### Exercise prompt
For the entries below, repeat exactly each line starting with the one that contains "かぐら近辺にいるので．" and going on through the one that contains "もう，終わった人だよなぁ…ホントに…", and no others.

### Task data

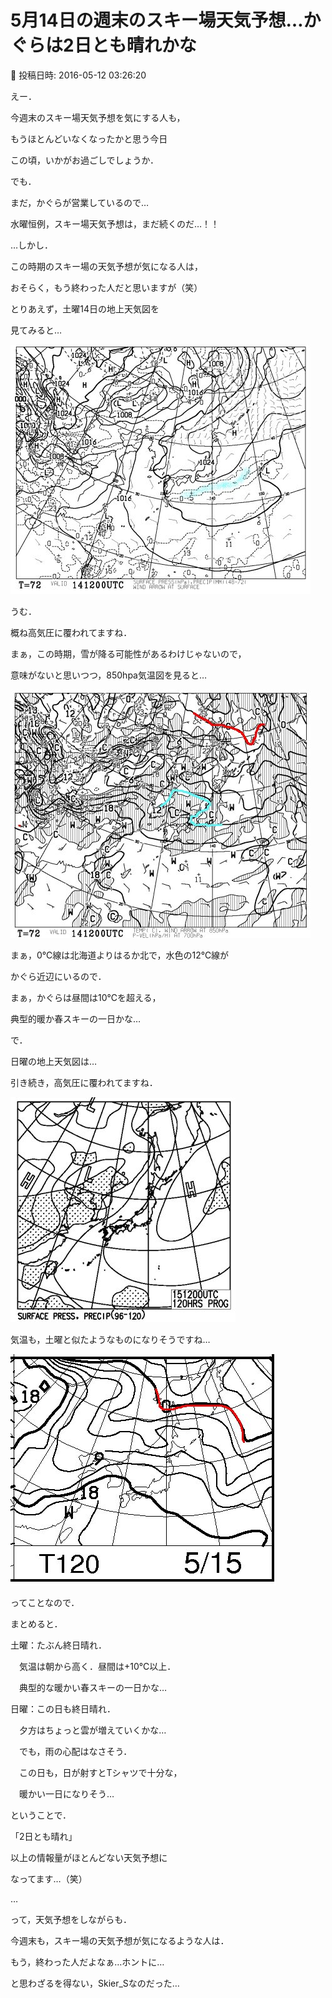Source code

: # 5月14日の週末のスキー場天気予想…かぐらは2日とも晴れかな

📅 投稿日時: 2016-05-12 03:26:20

えー．


今週末のスキー場天気予想を気にする人も，


もうほとんどいなくなったかと思う今日


この頃，いかがお過ごしでしょうか．





でも．


まだ，かぐらが営業しているので…


水曜恒例，スキー場天気予想は，まだ続くのだ…！！





…しかし．


この時期のスキー場の天気予想が気になる人は，


おそらく，もう終わった人だと思いますが（笑）





とりあえず，土曜14日の地上天気図を


見てみると…




![b943550a64244f8ed0160cab61a11243.jpg](images/b943550a64244f8ed0160cab61a11243.jpg)




うむ．


概ね高気圧に覆われてますね．





まぁ，この時期，雪が降る可能性があるわけじゃないので，


意味がないと思いつつ，850hpa気温図を見ると…




![85c99ec572e2010368a2b75508c2b720.jpg](images/85c99ec572e2010368a2b75508c2b720.jpg)




まぁ，0℃線は北海道よりはるか北で，水色の12℃線が


かぐら近辺にいるので．


まぁ，かぐらは昼間は10℃を超える，


典型的暖か春スキーの一日かな…





で．


日曜の地上天気図は…


引き続き，高気圧に覆われてますね．




![2aa9f1fced8f034c810032591794eee3.jpg](images/2aa9f1fced8f034c810032591794eee3.jpg)







気温も，土曜と似たようなものになりそうですね…




![52ae69bdcaa1b47709d9be4be3e8633c.jpg](images/52ae69bdcaa1b47709d9be4be3e8633c.jpg)







ってことなので．


まとめると．





土曜：たぶん終日晴れ．


　気温は朝から高く．昼間は+10℃以上．


　典型的な暖かい春スキーの一日かな…





日曜：この日も終日晴れ．


　夕方はちょっと雲が増えていくかな…


　でも，雨の心配はなさそう．


　この日も，日が射すとTシャツで十分な，


　暖かい一日になりそう…





ということで．


「2日とも晴れ」


以上の情報量がほとんどない天気予想に


なってます…（笑）





…


って，天気予想をしながらも．


今週末も，スキー場の天気予想が気になるような人は．


もう，終わった人だよなぁ…ホントに…


と思わざるを得ない，Skier_Sなのだった…
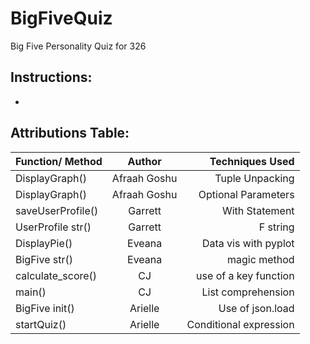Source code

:# BigFiveQuiz
Big Five Personality Quiz for 326

## Instructions: 
-

## Attributions Table:


| Function/ Method        | Author         |Techniques Used              |
| ----------------        |:-----------:   | ------------------------:   |
| DisplayGraph()          | Afraah Goshu   | Tuple Unpacking             |
| DisplayGraph()          | Afraah Goshu   | Optional Parameters         |
| saveUserProfile()       | Garrett        |    With Statement           |
| UserProfile str()       | Garrett        |    F string                 |
| DisplayPie()            | Eveana         |  Data vis with pyplot       |
| BigFive str()           | Eveana         |    magic method             |
| calculate_score()       | CJ             |   use of a key function     |
| main()                  | CJ             |    List comprehension       |
| BigFive init()          | Arielle        |    Use of json.load         |
| startQuiz()             | Arielle        |  Conditional expression     |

### Exercise answer
かぐら近辺にいるので．


まぁ，かぐらは昼間は10℃を超える，


典型的暖か春スキーの一日かな…





で．


日曜の地上天気図は…


引き続き，高気圧に覆われてますね．




![2aa9f1fced8f034c810032591794eee3.jpg](images/2aa9f1fced8f034c810032591794eee3.jpg)







気温も，土曜と似たようなものになりそうですね…




![52ae69bdcaa1b47709d9be4be3e8633c.jpg](images/52ae69bdcaa1b47709d9be4be3e8633c.jpg)







ってことなので．


まとめると．





土曜：たぶん終日晴れ．


　気温は朝から高く．昼間は+10℃以上．


　典型的な暖かい春スキーの一日かな…





日曜：この日も終日晴れ．


　夕方はちょっと雲が増えていくかな…


　でも，雨の心配はなさそう．


　この日も，日が射すとTシャツで十分な，


　暖かい一日になりそう…





ということで．


「2日とも晴れ」


以上の情報量がほとんどない天気予想に


なってます…（笑）





…


って，天気予想をしながらも．


今週末も，スキー場の天気予想が気になるような人は．


もう，終わった人だよなぁ…ホントに…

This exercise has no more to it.